> WORK TO COMPLETE
Retype the tail of the data exactly, starting at the line containing "- Miuix 主题用法：" and stopping at the last line.
══ INPUT FOR THIS TASK ══
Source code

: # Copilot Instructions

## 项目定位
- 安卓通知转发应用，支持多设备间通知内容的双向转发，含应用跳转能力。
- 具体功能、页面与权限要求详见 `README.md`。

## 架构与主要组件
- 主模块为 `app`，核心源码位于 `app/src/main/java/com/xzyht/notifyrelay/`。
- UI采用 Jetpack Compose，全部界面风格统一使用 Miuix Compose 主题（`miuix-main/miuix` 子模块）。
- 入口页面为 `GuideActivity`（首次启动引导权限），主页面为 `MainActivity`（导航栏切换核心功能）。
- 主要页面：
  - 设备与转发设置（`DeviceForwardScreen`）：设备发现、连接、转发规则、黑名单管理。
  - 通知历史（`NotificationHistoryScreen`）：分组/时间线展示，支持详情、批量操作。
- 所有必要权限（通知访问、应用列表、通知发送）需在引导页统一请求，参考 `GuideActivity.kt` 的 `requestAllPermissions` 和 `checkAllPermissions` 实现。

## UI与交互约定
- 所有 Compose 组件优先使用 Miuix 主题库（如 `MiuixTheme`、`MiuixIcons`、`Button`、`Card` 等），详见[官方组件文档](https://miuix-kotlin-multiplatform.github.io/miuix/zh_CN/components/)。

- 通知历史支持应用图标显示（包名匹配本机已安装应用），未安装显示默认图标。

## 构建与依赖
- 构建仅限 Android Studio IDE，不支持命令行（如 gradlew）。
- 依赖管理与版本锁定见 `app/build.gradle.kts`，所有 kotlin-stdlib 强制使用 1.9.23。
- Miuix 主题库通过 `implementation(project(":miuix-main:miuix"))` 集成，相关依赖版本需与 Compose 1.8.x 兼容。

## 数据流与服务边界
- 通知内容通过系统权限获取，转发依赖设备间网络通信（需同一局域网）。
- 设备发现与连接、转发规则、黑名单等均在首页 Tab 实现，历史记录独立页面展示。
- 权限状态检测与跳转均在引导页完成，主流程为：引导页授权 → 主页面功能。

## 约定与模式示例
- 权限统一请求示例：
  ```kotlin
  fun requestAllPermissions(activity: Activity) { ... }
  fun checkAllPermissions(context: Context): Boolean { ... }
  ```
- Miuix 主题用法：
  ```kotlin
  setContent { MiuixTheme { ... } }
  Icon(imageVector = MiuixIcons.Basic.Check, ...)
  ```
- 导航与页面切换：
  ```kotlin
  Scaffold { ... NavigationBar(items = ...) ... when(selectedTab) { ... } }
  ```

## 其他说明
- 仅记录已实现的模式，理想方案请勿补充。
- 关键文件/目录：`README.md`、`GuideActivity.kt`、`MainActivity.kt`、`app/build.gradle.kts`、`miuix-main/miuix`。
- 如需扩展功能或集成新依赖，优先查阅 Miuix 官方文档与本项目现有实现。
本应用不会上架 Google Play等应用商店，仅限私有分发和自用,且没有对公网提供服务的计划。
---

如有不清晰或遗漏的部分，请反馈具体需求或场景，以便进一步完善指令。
═══
> EXERCISE ANSWER
- Miuix 主题用法：
  ```kotlin
  setContent { MiuixTheme { ... } }
  Icon(imageVector = MiuixIcons.Basic.Check, ...)
  ```
- 导航与页面切换：
  ```kotlin
  Scaffold { ... NavigationBar(items = ...) ... when(selectedTab) { ... } }
  ```

## 其他说明
- 仅记录已实现的模式，理想方案请勿补充。
- 关键文件/目录：`README.md`、`GuideActivity.kt`、`MainActivity.kt`、`app/build.gradle.kts`、`miuix-main/miuix`。
- 如需扩展功能或集成新依赖，优先查阅 Miuix 官方文档与本项目现有实现。
本应用不会上架 Google Play等应用商店，仅限私有分发和自用,且没有对公网提供服务的计划。
---

如有不清晰或遗漏的部分，请反馈具体需求或场景，以便进一步完善指令。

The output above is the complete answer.